AVAILABLE RECORDS:
────────────────────

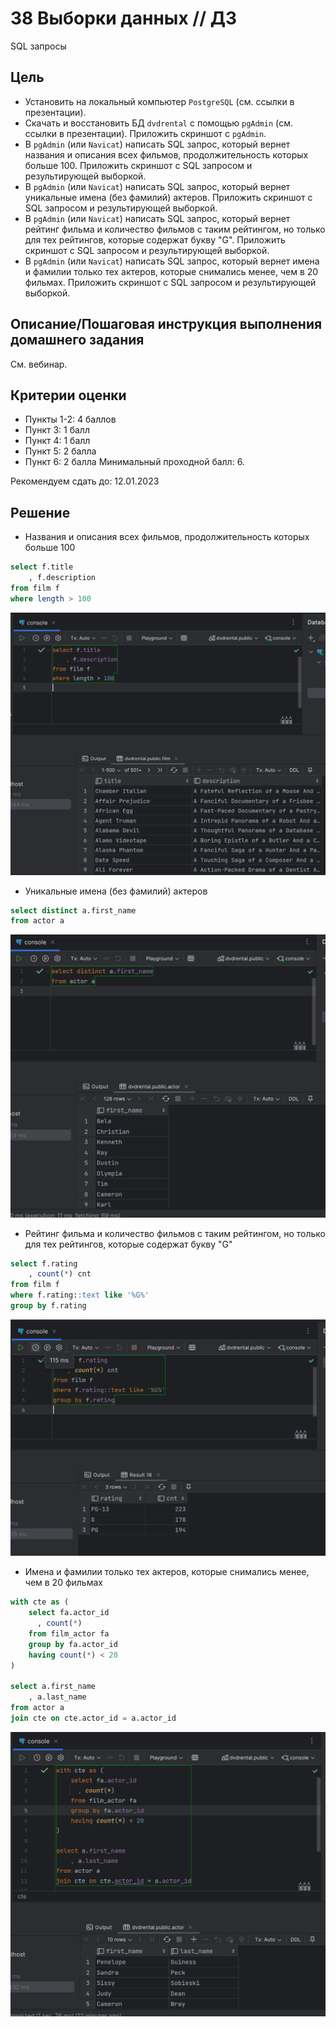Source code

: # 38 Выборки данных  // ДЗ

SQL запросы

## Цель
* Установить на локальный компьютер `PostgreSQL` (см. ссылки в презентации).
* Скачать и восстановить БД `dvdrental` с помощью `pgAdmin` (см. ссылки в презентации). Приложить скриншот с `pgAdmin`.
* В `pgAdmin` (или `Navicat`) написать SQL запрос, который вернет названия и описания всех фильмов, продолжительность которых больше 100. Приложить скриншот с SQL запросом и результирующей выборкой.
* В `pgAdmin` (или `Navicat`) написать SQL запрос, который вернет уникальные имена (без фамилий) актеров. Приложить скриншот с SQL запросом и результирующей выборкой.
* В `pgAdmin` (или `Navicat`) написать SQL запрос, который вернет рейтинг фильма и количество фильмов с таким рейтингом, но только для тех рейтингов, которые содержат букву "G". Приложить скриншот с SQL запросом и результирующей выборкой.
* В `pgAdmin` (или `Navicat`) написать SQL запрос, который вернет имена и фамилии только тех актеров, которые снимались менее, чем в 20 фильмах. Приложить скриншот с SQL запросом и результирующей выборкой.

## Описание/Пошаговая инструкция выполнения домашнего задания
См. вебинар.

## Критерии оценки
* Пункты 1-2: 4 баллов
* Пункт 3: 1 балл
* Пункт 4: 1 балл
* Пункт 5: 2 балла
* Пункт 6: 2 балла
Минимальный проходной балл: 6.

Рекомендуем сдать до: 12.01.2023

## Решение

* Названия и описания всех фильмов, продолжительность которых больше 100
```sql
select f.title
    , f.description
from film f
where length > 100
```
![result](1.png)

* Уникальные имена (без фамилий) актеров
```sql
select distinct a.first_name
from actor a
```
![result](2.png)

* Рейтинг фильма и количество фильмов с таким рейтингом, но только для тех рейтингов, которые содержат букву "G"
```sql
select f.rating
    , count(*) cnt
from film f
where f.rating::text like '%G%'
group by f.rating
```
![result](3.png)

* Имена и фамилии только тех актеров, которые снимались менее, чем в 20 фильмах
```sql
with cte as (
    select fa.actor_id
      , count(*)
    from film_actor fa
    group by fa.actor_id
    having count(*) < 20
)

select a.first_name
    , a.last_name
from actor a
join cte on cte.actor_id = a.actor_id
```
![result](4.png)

────────────────────

ABOUT THIS TASK: Tell how many lines in the material above include the word "описания", giving the number only.

OUTPUT: 2